» Work request
Without altering a single character, set down all of the data below.

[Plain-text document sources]
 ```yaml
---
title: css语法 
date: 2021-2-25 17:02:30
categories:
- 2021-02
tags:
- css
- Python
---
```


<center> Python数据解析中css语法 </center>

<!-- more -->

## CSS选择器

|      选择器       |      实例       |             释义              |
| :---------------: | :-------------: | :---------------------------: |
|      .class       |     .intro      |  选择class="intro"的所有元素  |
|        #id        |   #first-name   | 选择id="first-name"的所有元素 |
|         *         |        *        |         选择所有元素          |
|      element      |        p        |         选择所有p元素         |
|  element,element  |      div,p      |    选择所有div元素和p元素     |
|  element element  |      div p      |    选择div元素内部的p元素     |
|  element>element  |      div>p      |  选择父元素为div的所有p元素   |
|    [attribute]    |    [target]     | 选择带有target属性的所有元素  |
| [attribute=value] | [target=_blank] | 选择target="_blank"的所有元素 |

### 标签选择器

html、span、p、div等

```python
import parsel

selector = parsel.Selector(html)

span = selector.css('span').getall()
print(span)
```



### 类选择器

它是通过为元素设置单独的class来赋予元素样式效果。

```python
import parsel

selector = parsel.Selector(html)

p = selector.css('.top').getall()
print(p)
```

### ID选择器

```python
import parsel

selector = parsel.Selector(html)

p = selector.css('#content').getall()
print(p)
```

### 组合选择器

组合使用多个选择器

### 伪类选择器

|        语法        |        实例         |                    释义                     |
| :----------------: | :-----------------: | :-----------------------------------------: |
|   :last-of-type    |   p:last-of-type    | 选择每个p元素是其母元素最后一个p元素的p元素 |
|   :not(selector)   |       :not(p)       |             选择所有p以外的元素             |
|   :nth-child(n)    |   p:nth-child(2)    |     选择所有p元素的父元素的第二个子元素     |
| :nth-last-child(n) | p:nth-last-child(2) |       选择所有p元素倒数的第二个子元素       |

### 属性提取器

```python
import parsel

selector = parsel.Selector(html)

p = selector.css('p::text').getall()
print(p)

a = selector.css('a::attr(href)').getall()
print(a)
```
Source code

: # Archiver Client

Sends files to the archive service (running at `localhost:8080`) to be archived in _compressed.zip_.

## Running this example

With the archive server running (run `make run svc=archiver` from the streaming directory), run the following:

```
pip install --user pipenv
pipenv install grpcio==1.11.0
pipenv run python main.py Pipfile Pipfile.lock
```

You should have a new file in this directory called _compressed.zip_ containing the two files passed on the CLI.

» Solved exercise
 ```yaml
---
title: css语法 
date: 2021-2-25 17:02:30
categories:
- 2021-02
tags:
- css
- Python
---
```


<center> Python数据解析中css语法 </center>

<!-- more -->

## CSS选择器

|      选择器       |      实例       |             释义              |
| :---------------: | :-------------: | :---------------------------: |
|      .class       |     .intro      |  选择class="intro"的所有元素  |
|        #id        |   #first-name   | 选择id="first-name"的所有元素 |
|         *         |        *        |         选择所有元素          |
|      element      |        p        |         选择所有p元素         |
|  element,element  |      div,p      |    选择所有div元素和p元素     |
|  element element  |      div p      |    选择div元素内部的p元素     |
|  element>element  |      div>p      |  选择父元素为div的所有p元素   |
|    [attribute]    |    [target]     | 选择带有target属性的所有元素  |
| [attribute=value] | [target=_blank] | 选择target="_blank"的所有元素 |

### 标签选择器

html、span、p、div等

```python
import parsel

selector = parsel.Selector(html)

span = selector.css('span').getall()
print(span)
```



### 类选择器

它是通过为元素设置单独的class来赋予元素样式效果。

```python
import parsel

selector = parsel.Selector(html)

p = selector.css('.top').getall()
print(p)
```

### ID选择器

```python
import parsel

selector = parsel.Selector(html)

p = selector.css('#content').getall()
print(p)
```

### 组合选择器

组合使用多个选择器

### 伪类选择器

|        语法        |        实例         |                    释义                     |
| :----------------: | :-----------------: | :-----------------------------------------: |
|   :last-of-type    |   p:last-of-type    | 选择每个p元素是其母元素最后一个p元素的p元素 |
|   :not(selector)   |       :not(p)       |             选择所有p以外的元素             |
|   :nth-child(n)    |   p:nth-child(2)    |     选择所有p元素的父元素的第二个子元素     |
| :nth-last-child(n) | p:nth-last-child(2) |       选择所有p元素倒数的第二个子元素       |

### 属性提取器

```python
import parsel

selector = parsel.Selector(html)

p = selector.css('p::text').getall()
print(p)

a = selector.css('a::attr(href)').getall()
print(a)
```
Source code

: # Archiver Client

Sends files to the archive service (running at `localhost:8080`) to be archived in _compressed.zip_.

## Running this example

With the archive server running (run `make run svc=archiver` from the streaming directory), run the following:

```
pip install --user pipenv
pipenv install grpcio==1.11.0
pipenv run python main.py Pipfile Pipfile.lock
```

You should have a new file in this directory called _compressed.zip_ containing the two files passed on the CLI.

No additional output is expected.